§ Exercise aim:
Retype all of the data word for word, without pictures.

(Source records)
┄┄┄┄┄┄

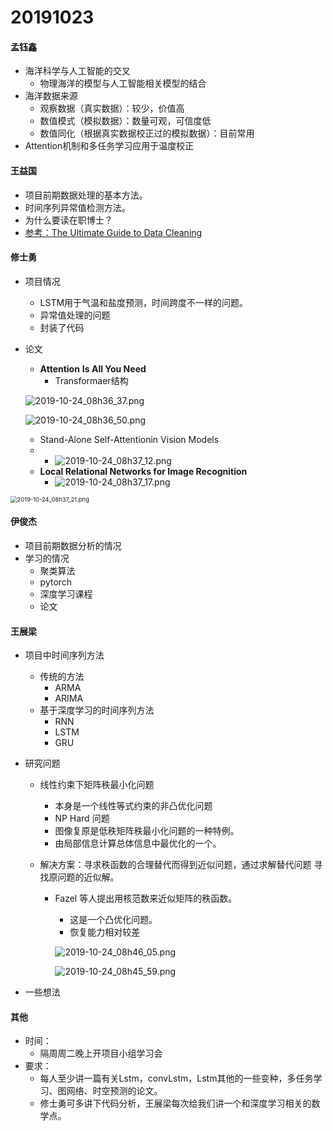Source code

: # 20191023

#### 孟钰鑫

- 海洋科学与人工智能的交叉
  - 物理海洋的模型与人工智能相关模型的结合
- 海洋数据来源
  - 观察数据（真实数据）：较少，价值高
  - 数值模式（模拟数据）：数量可观，可信度低
  - 数值同化（根据真实数据校正过的模拟数据）：目前常用
- Attention机制和多任务学习应用于温度校正

#### 王益国

- 项目前期数据处理的基本方法。
- 时间序列异常值检测方法。
- 为什么要读在职博士？
- [参考：The Ultimate Guide to Data Cleaning](https://towardsdatascience.com/the-ultimate-guide-to-data-cleaning-3969843991d4)

#### 修士勇

- 项目情况
  - LSTM用于气温和盐度预测，时间跨度不一样的问题。
  - 异常值处理的问题
  - 封装了代码

- 论文

  - **Attention** **Is All You Need** 
    - Transformaer结构

  ![2019-10-24_08h36_37.png](http://pz38o5vs6.bkt.clouddn.com/2019-10-24_08h36_37.png)

  ![2019-10-24_08h36_50.png](http://pz38o5vs6.bkt.clouddn.com/2019-10-24_08h36_50.png)

  - Stand-Alone Self-Attentionin Vision Models
  - - ![2019-10-24_08h37_12.png](http://pz38o5vs6.bkt.clouddn.com/2019-10-24_08h37_12.png)
  - **Local Relational Networks for Image Recognition**
    - ![2019-10-24_08h37_17.png](http://pz38o5vs6.bkt.clouddn.com/2019-10-24_08h37_17.png)

<img src="http://pz38o5vs6.bkt.clouddn.com/2019-10-24_08h37_21.png" alt="2019-10-24_08h37_21.png" style="zoom:67%;" />

#### 伊俊杰

- 项目前期数据分析的情况
- 学习的情况
  - 聚类算法
  - pytorch
  - 深度学习课程
  - 论文

#### 王展梁

- 项目中时间序列方法

  - 传统的方法
    - ARMA
    - ARIMA
  - 基于深度学习的时间序列方法
    - RNN
    - LSTM
    - GRU

- 研究问题

  - 线性约束下矩阵秩最小化问题

    - 本身是一个线性等式约束的非凸优化问题
    - NP Hard 问题
    - 图像复原是低秩矩阵秩最小化问题的一种特例。
    - 由局部信息计算总体信息中最优化的一个。

  - 解决方案：寻求秩函数的合理替代而得到近似问题，通过求解替代问题
    寻找原问题的近似解。

    - Fazel 等人提出用核范数来近似矩阵的秩函数。

      - 这是一个凸优化问题。
      - 恢复能力相对较差

      ![2019-10-24_08h46_05.png](http://pz38o5vs6.bkt.clouddn.com/2019-10-24_08h46_05.png)

      

      

      ![2019-10-24_08h45_59.png](http://pz38o5vs6.bkt.clouddn.com/2019-10-24_08h45_59.png)

- 一些想法

#### 其他

- 时间：
  - 隔周周二晚上开项目小组学习会
- 要求：
  - 每人至少讲一篇有关Lstm，convLstm，Lstm其他的一些变种，多任务学习、图网络、时空预测的论文。
  - 修士勇可多讲下代码分析，王展梁每次给我们讲一个和深度学习相关的数学点。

┄┄┄┄┄┄

§ Solution to the problem:
Source code

: # 20191023

#### 孟钰鑫

- 海洋科学与人工智能的交叉
  - 物理海洋的模型与人工智能相关模型的结合
- 海洋数据来源
  - 观察数据（真实数据）：较少，价值高
  - 数值模式（模拟数据）：数量可观，可信度低
  - 数值同化（根据真实数据校正过的模拟数据）：目前常用
- Attention机制和多任务学习应用于温度校正

#### 王益国

- 项目前期数据处理的基本方法。
- 时间序列异常值检测方法。
- 为什么要读在职博士？
- [参考：The Ultimate Guide to Data Cleaning](https://towardsdatascience.com/the-ultimate-guide-to-data-cleaning-3969843991d4)

#### 修士勇

- 项目情况
  - LSTM用于气温和盐度预测，时间跨度不一样的问题。
  - 异常值处理的问题
  - 封装了代码

- 论文

  - **Attention** **Is All You Need** 
    - Transformaer结构

  ![2019-10-24_08h36_37.png](http://pz38o5vs6.bkt.clouddn.com/2019-10-24_08h36_37.png)

  ![2019-10-24_08h36_50.png](http://pz38o5vs6.bkt.clouddn.com/2019-10-24_08h36_50.png)

  - Stand-Alone Self-Attentionin Vision Models
  - - ![2019-10-24_08h37_12.png](http://pz38o5vs6.bkt.clouddn.com/2019-10-24_08h37_12.png)
  - **Local Relational Networks for Image Recognition**
    - ![2019-10-24_08h37_17.png](http://pz38o5vs6.bkt.clouddn.com/2019-10-24_08h37_17.png)

<img src="http://pz38o5vs6.bkt.clouddn.com/2019-10-24_08h37_21.png" alt="2019-10-24_08h37_21.png" style="zoom:67%;" />

#### 伊俊杰

- 项目前期数据分析的情况
- 学习的情况
  - 聚类算法
  - pytorch
  - 深度学习课程
  - 论文

#### 王展梁

- 项目中时间序列方法

  - 传统的方法
    - ARMA
    - ARIMA
  - 基于深度学习的时间序列方法
    - RNN
    - LSTM
    - GRU

- 研究问题

  - 线性约束下矩阵秩最小化问题

    - 本身是一个线性等式约束的非凸优化问题
    - NP Hard 问题
    - 图像复原是低秩矩阵秩最小化问题的一种特例。
    - 由局部信息计算总体信息中最优化的一个。

  - 解决方案：寻求秩函数的合理替代而得到近似问题，通过求解替代问题
    寻找原问题的近似解。

    - Fazel 等人提出用核范数来近似矩阵的秩函数。

      - 这是一个凸优化问题。
      - 恢复能力相对较差

      ![2019-10-24_08h46_05.png](http://pz38o5vs6.bkt.clouddn.com/2019-10-24_08h46_05.png)

      

      

      ![2019-10-24_08h45_59.png](http://pz38o5vs6.bkt.clouddn.com/2019-10-24_08h45_59.png)

- 一些想法

#### 其他

- 时间：
  - 隔周周二晚上开项目小组学习会
- 要求：
  - 每人至少讲一篇有关Lstm，convLstm，Lstm其他的一些变种，多任务学习、图网络、时空预测的论文。
  - 修士勇可多讲下代码分析，王展梁每次给我们讲一个和深度学习相关的数学点。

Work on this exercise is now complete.